*To do*:
From the first line of the records below, transcribe each line exactly up to and including the one with "Using LP won't"; pictures stay out.

Study material below:

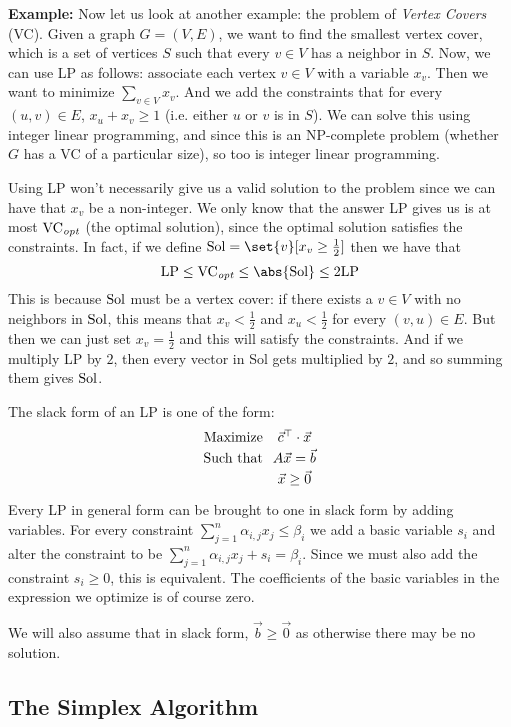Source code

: {\bf Example:} Now let us look at another example: the problem of {\it Vertex Covers} (VC).
Given a graph $G=(V,E)$, we want to find the smallest vertex cover, which is a set of vertices $S$ such that every $v\in V$ has a neighbor in $S$.
Now, we can use LP as follows: associate each vertex $v\in V$ with a variable $x_v$.
Then we want to minimize $\sum_{v\in V}x_v$.
And we add the constraints that for every $(u,v)\in E$, $x_u+x_v\geq1$ (i.e. either $u$ or $v$ is in $S$).
We can solve this using integer linear programming, and since this is an NP-complete problem (whether $G$ has a VC of a particular size), so too is integer linear programming.

Using LP won't necessarily give us a valid solution to the problem since we can have that $x_v$ be a non-integer.
We only know that the answer LP gives us is at most ${\rm VC}_{\it opt}$ (the optimal solution), since the optimal solution satisfies the constraints.
In fact, if we define ${\rm Sol}=\set{v}[x_v\geq\frac12]$ then we have that
$$ {\rm LP} \leq {\rm VC}_{\it opt} \leq \abs{\rm Sol} \leq 2{\rm LP} $$
This is because ${\rm Sol}$ must be a vertex cover: if there exists a $v\in V$ with no neighbors in ${\rm Sol}$, this means that $x_v<\frac12$ and $x_u<\frac12$ for every $(v,u)\in E$.
But then we can just set $x_v=\frac12$ and this will satisfy the constraints.
And if we multiply LP by $2$, then every vector in Sol gets multiplied by $2$, and so summing them gives ${\rm Sol}$.
\qqed

\bdefn

    The {\emphcolor slack form} of an LP is one of the form:
    $$ \vbox{\tabskip=.25cm\openup1\jot\halign{\hfil#&\hfil#\hfil\cr
    Maximize&$\vec c^\top\cdot\vec x$\cr
    Such that&$A\vec x=\vec b$\cr
    &$\vec x\geq\vec 0$\cr}} $$

\edefn

Every LP in general form can be brought to one in slack form by adding variables.
For every constraint $\sum_{j=1}^n\alpha_{i,j}x_j\leq\beta_i$ we add a basic variable $s_i$ and alter the constraint to be $\sum_{j=1}^n\alpha_{i,j}x_j+s_i=\beta_i$.
Since we must also add the constraint $s_i\geq0$, this is equivalent.
The coefficients of the basic variables in the expression we optimize is of course zero.

We will also assume that in slack form, $\vec b\geq\vec 0$ as otherwise there may be no solution.

\subsection{The Simplex Algorithm}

End of Study material.

*Result for this task*:
Source code

: {\bf Example:} Now let us look at another example: the problem of {\it Vertex Covers} (VC).
Given a graph $G=(V,E)$, we want to find the smallest vertex cover, which is a set of vertices $S$ such that every $v\in V$ has a neighbor in $S$.
Now, we can use LP as follows: associate each vertex $v\in V$ with a variable $x_v$.
Then we want to minimize $\sum_{v\in V}x_v$.
And we add the constraints that for every $(u,v)\in E$, $x_u+x_v\geq1$ (i.e. either $u$ or $v$ is in $S$).
We can solve this using integer linear programming, and since this is an NP-complete problem (whether $G$ has a VC of a particular size), so too is integer linear programming.

Using LP won't necessarily give us a valid solution to the problem since we can have that $x_v$ be a non-integer.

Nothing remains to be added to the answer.